**Goal of the exercise:**
Establish how many lines in the records below include the word "foldLeft"; respond with that number only.

**Records:**
# # # #

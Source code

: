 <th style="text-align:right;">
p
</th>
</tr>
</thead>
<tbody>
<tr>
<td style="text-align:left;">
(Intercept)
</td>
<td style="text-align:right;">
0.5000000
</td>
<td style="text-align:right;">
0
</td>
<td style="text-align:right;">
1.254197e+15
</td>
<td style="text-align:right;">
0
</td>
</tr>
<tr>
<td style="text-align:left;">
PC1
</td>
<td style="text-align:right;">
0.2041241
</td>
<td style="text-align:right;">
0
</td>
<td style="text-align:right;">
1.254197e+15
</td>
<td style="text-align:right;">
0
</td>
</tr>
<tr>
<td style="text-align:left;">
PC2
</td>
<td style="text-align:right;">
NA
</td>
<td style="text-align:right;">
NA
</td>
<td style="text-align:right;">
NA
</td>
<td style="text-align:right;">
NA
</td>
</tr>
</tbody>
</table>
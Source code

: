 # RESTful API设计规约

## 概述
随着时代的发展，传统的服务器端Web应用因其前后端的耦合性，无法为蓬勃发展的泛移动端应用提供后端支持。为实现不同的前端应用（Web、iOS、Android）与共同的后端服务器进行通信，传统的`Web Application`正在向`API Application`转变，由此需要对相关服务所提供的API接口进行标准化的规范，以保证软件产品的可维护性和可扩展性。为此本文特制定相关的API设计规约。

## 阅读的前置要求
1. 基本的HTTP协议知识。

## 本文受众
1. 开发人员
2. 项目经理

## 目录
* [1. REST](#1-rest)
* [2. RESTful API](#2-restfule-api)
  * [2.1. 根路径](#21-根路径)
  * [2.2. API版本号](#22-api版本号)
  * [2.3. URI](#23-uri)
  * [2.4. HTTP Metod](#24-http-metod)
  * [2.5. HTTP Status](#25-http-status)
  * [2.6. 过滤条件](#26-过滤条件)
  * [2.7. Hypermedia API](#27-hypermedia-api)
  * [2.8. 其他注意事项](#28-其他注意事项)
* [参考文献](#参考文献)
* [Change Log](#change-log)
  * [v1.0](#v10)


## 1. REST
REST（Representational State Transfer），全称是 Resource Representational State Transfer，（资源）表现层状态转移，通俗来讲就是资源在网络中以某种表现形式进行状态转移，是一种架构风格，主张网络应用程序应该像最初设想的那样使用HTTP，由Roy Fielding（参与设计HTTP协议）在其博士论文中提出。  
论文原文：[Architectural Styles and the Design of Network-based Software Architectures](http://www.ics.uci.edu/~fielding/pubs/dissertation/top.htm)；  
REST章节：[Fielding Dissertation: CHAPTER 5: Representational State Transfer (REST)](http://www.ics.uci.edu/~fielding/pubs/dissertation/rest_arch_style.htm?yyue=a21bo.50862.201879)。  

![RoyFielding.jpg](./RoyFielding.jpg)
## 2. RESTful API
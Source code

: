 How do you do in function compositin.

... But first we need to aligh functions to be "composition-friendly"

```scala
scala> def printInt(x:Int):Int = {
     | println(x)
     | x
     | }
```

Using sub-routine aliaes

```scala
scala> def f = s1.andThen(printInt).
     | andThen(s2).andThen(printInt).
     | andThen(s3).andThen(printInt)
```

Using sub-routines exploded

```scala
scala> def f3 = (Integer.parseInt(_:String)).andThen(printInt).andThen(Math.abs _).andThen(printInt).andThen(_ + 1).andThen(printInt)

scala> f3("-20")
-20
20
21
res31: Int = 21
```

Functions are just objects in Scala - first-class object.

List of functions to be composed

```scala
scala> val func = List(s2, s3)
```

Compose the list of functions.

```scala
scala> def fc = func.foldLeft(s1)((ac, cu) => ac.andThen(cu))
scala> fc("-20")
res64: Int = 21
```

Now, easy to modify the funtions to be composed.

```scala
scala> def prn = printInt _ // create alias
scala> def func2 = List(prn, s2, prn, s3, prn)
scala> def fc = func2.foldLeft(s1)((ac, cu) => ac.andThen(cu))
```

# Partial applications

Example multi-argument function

# # # #

**Response to this exercise:**
2